Collected data -
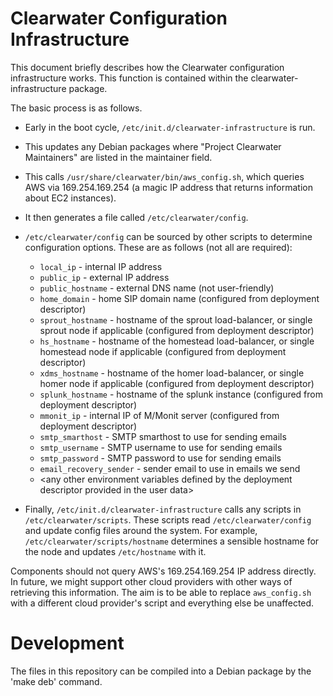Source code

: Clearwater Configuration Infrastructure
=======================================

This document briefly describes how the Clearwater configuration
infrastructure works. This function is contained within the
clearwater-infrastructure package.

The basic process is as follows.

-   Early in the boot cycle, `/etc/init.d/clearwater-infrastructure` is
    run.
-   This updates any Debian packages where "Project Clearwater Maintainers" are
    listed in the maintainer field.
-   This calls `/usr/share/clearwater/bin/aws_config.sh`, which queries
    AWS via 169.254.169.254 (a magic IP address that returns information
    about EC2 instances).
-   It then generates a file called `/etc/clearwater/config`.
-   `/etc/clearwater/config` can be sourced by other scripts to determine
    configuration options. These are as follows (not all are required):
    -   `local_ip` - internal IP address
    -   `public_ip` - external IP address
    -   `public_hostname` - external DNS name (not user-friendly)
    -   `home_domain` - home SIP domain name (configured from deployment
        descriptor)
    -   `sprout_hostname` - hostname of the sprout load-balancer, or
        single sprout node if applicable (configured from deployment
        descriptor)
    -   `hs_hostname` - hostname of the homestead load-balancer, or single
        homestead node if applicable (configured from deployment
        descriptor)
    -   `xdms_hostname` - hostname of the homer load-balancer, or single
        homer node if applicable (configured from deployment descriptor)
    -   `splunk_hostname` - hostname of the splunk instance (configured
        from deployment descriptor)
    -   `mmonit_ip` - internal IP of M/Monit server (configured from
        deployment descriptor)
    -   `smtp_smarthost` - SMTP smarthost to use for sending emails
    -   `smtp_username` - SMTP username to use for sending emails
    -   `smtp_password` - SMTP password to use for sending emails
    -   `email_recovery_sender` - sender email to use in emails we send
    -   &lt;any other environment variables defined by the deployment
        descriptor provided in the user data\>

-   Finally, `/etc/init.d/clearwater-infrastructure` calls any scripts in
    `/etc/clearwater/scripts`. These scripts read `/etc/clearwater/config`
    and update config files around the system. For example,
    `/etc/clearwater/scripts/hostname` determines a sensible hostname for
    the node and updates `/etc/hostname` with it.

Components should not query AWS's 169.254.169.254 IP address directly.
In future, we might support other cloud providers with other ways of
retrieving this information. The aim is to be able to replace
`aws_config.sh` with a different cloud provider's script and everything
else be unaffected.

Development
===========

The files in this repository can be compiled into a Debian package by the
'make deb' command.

DIRECTIONS FOR THIS TASK -
Copy out each line of the records that holds the string "information".

SOLUTION TO THIS EXERCISE -
    AWS via 169.254.169.254 (a magic IP address that returns information
retrieving this information. The aim is to be able to replace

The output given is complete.